In an aspect, the signal quality report comprises information on at least one of a beam identifier for each candidate beams, an SNR for each candidate beam, an SINR for each candidate beam, an RSRP for each candidate beam, an RSRQ, an RSSI for each candidate beam, or a CQI for each candidate beam. For example, as discussed supra, the measurement report of the quality of the reference signals may include information on at least one of a beam identifier for each candidate beam, an SNR for each candidate beam, an SINR for each candidate beam, an RSRP for each candidate beam, an RSRQ, an RSSI for each candidate beam, or a CQI for each candidate beam. In an aspect, the at least one reference signal includes at least one of an secondary synchronization signal, a beam reference signal, a mobility reference signal, a CSI-RS, and a demodulation reference signal for a physical broadcast channel signal. For example, as discussed supra, the reference signal may include one or more of an SSS, a BRS, a mobility reference signal, a CSI-RS, and a DMRS for a PBCH signal

At 1356, the UE may receive, from the base station, a UE beam pattern for each of the candidate beams, where the signal quality report is further based on the UE beam pattern. For example, as discussed supra, the base station may specify (e.g., to the UE) a UE beam pattern for each of the candidate beams when the UE measures the reference signal. For example, as discussed supra, the base station may request the UE to try different UE beams (e.g., based on the UE beam pattern) when the base station is transmitting the reference signal, such that the UE may find a UE beam that provides the best signal quality (e.g., a UE beam with the highest signal strength) when used with a fallback beam of the base station. At 1202, the base station continues to perform features of the flowchart 1200 of FIG. 12.

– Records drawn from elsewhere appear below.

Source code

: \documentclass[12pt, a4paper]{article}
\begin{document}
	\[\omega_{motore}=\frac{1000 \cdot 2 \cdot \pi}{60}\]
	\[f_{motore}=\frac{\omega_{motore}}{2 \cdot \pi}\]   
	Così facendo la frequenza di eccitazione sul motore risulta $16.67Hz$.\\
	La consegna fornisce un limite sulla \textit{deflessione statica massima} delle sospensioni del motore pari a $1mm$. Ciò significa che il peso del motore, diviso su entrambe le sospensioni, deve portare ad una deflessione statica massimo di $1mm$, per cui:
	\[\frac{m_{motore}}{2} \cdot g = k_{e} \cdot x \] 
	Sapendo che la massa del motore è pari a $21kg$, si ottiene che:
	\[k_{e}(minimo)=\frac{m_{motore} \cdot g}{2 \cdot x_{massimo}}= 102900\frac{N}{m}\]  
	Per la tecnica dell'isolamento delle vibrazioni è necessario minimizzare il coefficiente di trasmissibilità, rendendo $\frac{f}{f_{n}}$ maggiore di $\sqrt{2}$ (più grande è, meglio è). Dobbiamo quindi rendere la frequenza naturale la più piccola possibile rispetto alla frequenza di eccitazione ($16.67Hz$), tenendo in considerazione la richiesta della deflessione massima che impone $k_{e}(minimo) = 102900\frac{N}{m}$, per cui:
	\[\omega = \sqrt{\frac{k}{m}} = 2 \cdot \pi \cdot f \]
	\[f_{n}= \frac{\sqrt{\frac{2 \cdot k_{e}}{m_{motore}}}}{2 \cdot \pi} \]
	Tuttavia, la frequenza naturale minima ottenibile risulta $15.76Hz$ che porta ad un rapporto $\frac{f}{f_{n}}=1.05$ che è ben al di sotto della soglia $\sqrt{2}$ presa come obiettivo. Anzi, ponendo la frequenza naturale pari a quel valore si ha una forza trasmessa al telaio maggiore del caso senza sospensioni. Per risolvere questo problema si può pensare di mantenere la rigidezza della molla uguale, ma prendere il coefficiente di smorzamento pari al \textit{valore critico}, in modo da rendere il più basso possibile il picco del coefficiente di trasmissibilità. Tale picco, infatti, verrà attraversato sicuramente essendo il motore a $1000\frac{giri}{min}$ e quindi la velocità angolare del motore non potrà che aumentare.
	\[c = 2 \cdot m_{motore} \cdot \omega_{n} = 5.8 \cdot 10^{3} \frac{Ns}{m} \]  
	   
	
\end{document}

FIG. 14 is a flowchart 1400 of a method of wireless communication, expanding from the flowchart 1200 of FIG. 12. The method may be performed by a UE (e.g., the UE 104, UE 702, the apparatus 1502/1502').

At 1218, the base station continues from the flowchart 1200 of FIG. 12. At 1402, the UE determines that communication with the base station using the third beam fails. At 1404, the UE performs a beam recovery procedure to select a fourth beam upon the determination that the communication using the third beam fails. For example, as discussed supra, when communication using the fallback beam fails for the base station and/or the UE, the UE and/or the base station may initiate a beam recovery procedure. In an aspect, the beam recovery procedure is based on at least one of a beam recovery request or a RACH. For example, as discussed supra, the beam recovery procedure may be based on a RACH signal and/or a beam recovery request.

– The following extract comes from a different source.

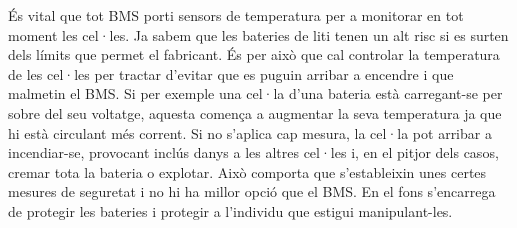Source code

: És vital que tot BMS porti sensors de temperatura per a monitorar en tot moment les cel·les. Ja sabem que les bateries de liti tenen un alt risc si es surten dels límits que permet el fabricant. És per això que cal controlar la temperatura de les cel·les per tractar d'evitar que es puguin arribar a encendre i que malmetin el BMS. Si per exemple una cel·la d'una bateria està carregant-se per sobre del seu voltatge, aquesta comença a augmentar la seva temperatura ja que hi està circulant més corrent. Si no s'aplica cap mesura, la cel·la pot arribar a incendiar-se, provocant inclús danys a les altres cel·les i, en el pitjor dels casos, cremar tota la bateria o explotar. Això comporta que s'estableixin unes certes mesures de seguretat i no hi ha millor opció que el BMS. En el fons s'encarrega de protegir les bateries i protegir a l'individu que estigui manipulant-les.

In an aspect, the UE may perform the beam recovery procedure by: transmitting, to the base station, a RACH signal that indicates the fourth beam, where the RACH signal is used to select the fourth beam for the base station to communicate with the UE. For example, as discussed supra, according to one approach, the UE may transmit a RACH signal to the base station to indicate a recovery beam to the base station, such that the base station may select the recovery beam for communication with the UE. In an aspect, the RACH signal is transmitted if the UE is not time-synchronized with the base station. For example, as discussed supra, the UE may transmit a RACH signal to the base station if the UE is not time-synchronized with the base station. In an aspect, a resource for receiving the RACH signal at the base station is selected based on a resource of a downlink synchronization signal block. For example, as discussed supra, the base station may use a beam associated with the selected resource of the downlink synchronization signal block, as a recovery beam to communicate with the UE.

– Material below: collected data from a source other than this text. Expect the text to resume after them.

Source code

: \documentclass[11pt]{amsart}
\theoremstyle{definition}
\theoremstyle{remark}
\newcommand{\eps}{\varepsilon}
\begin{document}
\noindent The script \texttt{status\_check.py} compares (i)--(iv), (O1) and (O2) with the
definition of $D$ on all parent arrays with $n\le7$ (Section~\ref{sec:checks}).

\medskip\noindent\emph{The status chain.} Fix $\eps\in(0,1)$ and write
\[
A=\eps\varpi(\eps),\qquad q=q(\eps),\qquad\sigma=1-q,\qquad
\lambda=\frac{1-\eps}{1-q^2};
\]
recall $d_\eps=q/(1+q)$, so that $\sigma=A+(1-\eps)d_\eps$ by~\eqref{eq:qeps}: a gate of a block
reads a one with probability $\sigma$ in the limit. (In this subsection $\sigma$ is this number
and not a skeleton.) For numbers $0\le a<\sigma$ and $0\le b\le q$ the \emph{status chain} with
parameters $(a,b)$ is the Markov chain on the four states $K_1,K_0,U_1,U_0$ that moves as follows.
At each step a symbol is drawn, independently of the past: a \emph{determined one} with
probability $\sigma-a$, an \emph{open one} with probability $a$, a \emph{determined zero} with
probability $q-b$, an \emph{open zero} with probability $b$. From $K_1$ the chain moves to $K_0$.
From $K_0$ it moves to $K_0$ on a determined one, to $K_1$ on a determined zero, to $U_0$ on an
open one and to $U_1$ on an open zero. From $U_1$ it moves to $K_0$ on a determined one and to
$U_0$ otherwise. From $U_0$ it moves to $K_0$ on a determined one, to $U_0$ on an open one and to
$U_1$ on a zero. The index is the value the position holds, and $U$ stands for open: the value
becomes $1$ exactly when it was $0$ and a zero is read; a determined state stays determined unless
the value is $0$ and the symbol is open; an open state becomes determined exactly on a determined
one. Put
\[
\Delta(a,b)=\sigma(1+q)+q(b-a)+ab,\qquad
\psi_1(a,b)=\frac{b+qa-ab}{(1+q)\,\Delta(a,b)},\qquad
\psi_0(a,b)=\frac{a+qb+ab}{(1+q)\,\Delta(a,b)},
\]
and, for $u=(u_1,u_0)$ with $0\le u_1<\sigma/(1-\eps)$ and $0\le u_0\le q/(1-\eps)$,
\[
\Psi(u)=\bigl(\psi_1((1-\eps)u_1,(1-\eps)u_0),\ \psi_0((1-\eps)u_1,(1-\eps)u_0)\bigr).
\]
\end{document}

In an aspect, the UE may perform the beam recovery procedure by: transmitting, to the base station, a beam recovery request that indicates the fourth beam, where the beam recovery request is used to select the fourth beam for the base station to communicate with the UE. For example, as discussed supra, according to another approach, the UE may transmit a beam recovery request to the base station to indicate a recovery beam to the base station, such that the base station may select the recovery beam for communication with the UE. In an aspect, the beam recovery request is transmitted if the UE is not time-synchronized with the base station. For example, as discussed supra, the UE may transmit the beam recovery request to the base station if the UE is not time-synchronized with the base station. In an aspect, the beam recovery request is transmitted in a RACH subframe. For example, as discussed supra, the beam recovery request may be transmitted through a RACH subframe. In an aspect, a resource for receiving the beam recovery request at the base station is selected based on a resource of a downlink synchronization signal block. For example, as discussed supra, the resource selection for the beam recovery request may be based on a resource of a downlink synchronization signal block.

FIG. 15 is a conceptual data flow diagram 1500 illustrating the data flow between different means/components in an exemplary apparatus 1502. The apparatus may be a UE. The apparatus includes a reception component 1504, a transmission component 1506, a beam management component 1508, and a communication management component 1510.

The beam management component 1508 utilizes a first UE beam to communicate with a base station that is configured to use a first beam of the base station (e.g., base station 1530) (e.g., via the communication management component 1510, the transmission component 1506, and the reception component 1504, at 1552, 1554, 1556, 1558, 1560, and 1562). In an aspect, the beam management component 1508 may indicate to the base station that is configured to use the first beam of the base station to change from the first beam to the second beam, via the transmission component 1506 and the communication management component 1510, at 1552, 1554, and 1556.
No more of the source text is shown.